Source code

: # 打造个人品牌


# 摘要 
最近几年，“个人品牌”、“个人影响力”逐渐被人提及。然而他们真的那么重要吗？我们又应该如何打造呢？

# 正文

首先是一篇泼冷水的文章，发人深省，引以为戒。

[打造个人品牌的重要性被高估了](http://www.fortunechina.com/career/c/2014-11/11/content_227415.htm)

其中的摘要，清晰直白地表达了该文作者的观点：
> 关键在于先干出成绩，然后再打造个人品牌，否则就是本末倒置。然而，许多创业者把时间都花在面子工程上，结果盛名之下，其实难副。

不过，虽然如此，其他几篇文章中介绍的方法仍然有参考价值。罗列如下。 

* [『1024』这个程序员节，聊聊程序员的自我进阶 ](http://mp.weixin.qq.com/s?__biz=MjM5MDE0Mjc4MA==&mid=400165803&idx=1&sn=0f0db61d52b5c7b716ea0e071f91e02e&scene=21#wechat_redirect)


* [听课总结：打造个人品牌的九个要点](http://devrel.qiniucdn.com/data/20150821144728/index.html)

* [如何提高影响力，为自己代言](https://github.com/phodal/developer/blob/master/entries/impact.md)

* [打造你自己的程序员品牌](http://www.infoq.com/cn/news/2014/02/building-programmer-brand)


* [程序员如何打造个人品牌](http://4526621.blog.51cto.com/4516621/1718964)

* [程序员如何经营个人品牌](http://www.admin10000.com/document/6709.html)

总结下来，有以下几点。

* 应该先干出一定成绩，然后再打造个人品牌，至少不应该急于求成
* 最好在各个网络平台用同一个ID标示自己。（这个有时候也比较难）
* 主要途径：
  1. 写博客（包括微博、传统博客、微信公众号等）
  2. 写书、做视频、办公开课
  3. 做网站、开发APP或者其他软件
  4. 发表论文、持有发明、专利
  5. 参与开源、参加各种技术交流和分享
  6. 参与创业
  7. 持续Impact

* * *

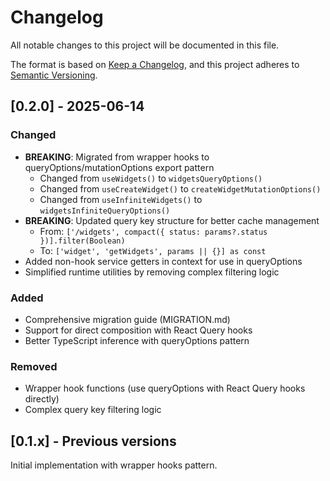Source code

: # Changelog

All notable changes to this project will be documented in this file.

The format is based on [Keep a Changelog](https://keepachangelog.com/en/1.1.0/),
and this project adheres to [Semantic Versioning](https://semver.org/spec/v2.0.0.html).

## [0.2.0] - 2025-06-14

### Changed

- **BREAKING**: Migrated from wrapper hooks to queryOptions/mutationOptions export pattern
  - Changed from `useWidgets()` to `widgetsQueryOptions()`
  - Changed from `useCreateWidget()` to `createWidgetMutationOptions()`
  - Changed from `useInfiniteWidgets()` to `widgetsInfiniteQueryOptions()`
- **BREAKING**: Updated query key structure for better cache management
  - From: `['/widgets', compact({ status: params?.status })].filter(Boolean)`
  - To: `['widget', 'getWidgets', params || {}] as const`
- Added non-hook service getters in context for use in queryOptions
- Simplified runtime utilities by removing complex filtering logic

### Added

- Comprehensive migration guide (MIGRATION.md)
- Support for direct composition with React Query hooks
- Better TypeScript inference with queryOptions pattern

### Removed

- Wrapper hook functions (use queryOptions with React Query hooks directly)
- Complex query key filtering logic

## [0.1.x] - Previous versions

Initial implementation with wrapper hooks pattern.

▶ [Exercise]: Using the entries above, give again exactly the lines from the line holding "- Wrapper hook" through the line holding "Initial implementation with". Include both end lines and nothing else.

▶ [Exercise output]:
- Wrapper hook functions (use queryOptions with React Query hooks directly)
- Complex query key filtering logic

## [0.1.x] - Previous versions

Initial implementation with wrapper hooks pattern.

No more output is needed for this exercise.